● Brief: Bring together copies of the lines in the data below that contain the word "handleInvalid".

┄┄┄┄┄┄

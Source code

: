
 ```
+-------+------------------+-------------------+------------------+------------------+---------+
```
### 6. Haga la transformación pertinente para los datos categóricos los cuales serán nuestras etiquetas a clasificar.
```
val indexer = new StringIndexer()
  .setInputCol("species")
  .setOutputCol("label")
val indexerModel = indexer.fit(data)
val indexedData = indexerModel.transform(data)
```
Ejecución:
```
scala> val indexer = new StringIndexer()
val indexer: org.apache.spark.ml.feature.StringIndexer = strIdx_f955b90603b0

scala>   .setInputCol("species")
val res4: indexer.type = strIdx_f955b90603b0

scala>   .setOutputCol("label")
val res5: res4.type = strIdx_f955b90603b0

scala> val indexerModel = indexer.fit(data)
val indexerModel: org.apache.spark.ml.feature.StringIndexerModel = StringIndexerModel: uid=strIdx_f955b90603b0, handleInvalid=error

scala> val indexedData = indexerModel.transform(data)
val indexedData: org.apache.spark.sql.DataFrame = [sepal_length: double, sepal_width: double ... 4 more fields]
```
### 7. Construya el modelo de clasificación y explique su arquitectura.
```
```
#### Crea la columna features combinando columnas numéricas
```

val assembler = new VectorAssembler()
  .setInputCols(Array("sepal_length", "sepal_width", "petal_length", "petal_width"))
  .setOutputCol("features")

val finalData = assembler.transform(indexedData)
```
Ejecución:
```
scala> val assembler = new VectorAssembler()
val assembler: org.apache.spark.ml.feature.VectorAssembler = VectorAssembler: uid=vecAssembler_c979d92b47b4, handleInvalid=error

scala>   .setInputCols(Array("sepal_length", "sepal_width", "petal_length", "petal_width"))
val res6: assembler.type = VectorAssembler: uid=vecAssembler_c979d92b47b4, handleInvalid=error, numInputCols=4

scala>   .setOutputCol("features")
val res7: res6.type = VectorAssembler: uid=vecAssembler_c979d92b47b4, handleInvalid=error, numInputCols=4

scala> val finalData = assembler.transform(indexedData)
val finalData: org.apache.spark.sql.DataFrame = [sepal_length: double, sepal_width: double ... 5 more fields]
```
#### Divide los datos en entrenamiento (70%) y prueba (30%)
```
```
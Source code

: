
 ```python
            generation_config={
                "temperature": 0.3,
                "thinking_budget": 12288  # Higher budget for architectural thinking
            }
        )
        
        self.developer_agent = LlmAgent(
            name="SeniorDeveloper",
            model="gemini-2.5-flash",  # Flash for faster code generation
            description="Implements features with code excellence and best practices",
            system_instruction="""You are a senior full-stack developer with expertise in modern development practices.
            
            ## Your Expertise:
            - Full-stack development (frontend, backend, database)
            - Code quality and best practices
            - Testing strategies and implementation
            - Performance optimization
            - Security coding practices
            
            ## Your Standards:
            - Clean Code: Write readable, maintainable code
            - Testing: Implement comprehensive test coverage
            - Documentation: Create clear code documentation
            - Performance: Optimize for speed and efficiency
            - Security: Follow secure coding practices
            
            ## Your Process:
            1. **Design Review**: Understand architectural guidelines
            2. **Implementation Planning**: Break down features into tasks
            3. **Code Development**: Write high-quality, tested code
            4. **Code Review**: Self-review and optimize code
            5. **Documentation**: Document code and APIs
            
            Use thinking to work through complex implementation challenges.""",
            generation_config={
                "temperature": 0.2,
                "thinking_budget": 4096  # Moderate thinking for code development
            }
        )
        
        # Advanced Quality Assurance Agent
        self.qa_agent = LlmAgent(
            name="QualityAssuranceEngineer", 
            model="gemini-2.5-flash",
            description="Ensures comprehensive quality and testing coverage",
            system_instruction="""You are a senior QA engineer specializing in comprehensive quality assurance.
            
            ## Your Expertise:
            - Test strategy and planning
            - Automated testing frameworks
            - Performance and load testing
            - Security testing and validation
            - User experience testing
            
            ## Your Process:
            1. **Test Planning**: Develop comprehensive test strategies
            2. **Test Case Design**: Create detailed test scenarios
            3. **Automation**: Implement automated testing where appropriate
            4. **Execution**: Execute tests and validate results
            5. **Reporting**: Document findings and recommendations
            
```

┄┄┄┄┄┄

● Solution to this exercise:
val indexerModel: org.apache.spark.ml.feature.StringIndexerModel = StringIndexerModel: uid=strIdx_f955b90603b0, handleInvalid=error
val assembler: org.apache.spark.ml.feature.VectorAssembler = VectorAssembler: uid=vecAssembler_c979d92b47b4, handleInvalid=error
val res6: assembler.type = VectorAssembler: uid=vecAssembler_c979d92b47b4, handleInvalid=error, numInputCols=4
val res7: res6.type = VectorAssembler: uid=vecAssembler_c979d92b47b4, handleInvalid=error, numInputCols=4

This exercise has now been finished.